↓↓↓

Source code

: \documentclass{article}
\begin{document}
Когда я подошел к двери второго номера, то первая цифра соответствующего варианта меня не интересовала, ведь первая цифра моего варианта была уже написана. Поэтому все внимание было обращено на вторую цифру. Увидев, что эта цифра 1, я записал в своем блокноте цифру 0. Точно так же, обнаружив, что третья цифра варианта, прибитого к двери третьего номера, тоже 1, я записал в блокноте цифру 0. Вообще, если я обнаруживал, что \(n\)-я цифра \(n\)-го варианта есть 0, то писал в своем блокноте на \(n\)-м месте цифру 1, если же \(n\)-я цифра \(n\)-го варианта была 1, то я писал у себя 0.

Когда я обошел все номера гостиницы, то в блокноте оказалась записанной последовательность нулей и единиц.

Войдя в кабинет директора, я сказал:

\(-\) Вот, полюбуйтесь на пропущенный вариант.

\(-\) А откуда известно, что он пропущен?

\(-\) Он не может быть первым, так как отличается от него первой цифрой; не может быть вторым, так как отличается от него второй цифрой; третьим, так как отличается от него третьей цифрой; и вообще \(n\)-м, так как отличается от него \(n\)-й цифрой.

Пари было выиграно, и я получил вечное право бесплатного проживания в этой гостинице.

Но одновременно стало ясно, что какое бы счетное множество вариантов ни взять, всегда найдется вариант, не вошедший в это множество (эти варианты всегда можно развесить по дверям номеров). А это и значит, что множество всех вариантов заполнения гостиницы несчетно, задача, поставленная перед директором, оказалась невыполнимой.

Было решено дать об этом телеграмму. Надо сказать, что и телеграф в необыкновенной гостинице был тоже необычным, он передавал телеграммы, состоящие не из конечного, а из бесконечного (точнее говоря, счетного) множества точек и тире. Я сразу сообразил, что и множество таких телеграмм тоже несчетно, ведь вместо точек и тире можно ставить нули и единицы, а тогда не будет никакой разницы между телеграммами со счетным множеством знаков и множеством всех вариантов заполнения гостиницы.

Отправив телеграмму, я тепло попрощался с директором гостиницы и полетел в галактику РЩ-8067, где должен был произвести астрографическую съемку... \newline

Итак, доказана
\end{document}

↑↑↑

**TASK TO COMPLETE**: Type out the full listing again, exactly as given.

**ANSWER SPACE**:
Source code

: \documentclass{article}
\begin{document}
Когда я подошел к двери второго номера, то первая цифра соответствующего варианта меня не интересовала, ведь первая цифра моего варианта была уже написана. Поэтому все внимание было обращено на вторую цифру. Увидев, что эта цифра 1, я записал в своем блокноте цифру 0. Точно так же, обнаружив, что третья цифра варианта, прибитого к двери третьего номера, тоже 1, я записал в блокноте цифру 0. Вообще, если я обнаруживал, что \(n\)-я цифра \(n\)-го варианта есть 0, то писал в своем блокноте на \(n\)-м месте цифру 1, если же \(n\)-я цифра \(n\)-го варианта была 1, то я писал у себя 0.

Когда я обошел все номера гостиницы, то в блокноте оказалась записанной последовательность нулей и единиц.

Войдя в кабинет директора, я сказал:

\(-\) Вот, полюбуйтесь на пропущенный вариант.

\(-\) А откуда известно, что он пропущен?

\(-\) Он не может быть первым, так как отличается от него первой цифрой; не может быть вторым, так как отличается от него второй цифрой; третьим, так как отличается от него третьей цифрой; и вообще \(n\)-м, так как отличается от него \(n\)-й цифрой.

Пари было выиграно, и я получил вечное право бесплатного проживания в этой гостинице.

Но одновременно стало ясно, что какое бы счетное множество вариантов ни взять, всегда найдется вариант, не вошедший в это множество (эти варианты всегда можно развесить по дверям номеров). А это и значит, что множество всех вариантов заполнения гостиницы несчетно, задача, поставленная перед директором, оказалась невыполнимой.

Было решено дать об этом телеграмму. Надо сказать, что и телеграф в необыкновенной гостинице был тоже необычным, он передавал телеграммы, состоящие не из конечного, а из бесконечного (точнее говоря, счетного) множества точек и тире. Я сразу сообразил, что и множество таких телеграмм тоже несчетно, ведь вместо точек и тире можно ставить нули и единицы, а тогда не будет никакой разницы между телеграммами со счетным множеством знаков и множеством всех вариантов заполнения гостиницы.

Отправив телеграмму, я тепло попрощался с директором гостиницы и полетел в галактику РЩ-8067, где должен был произвести астрографическую съемку... \newline

Итак, доказана
\end{document}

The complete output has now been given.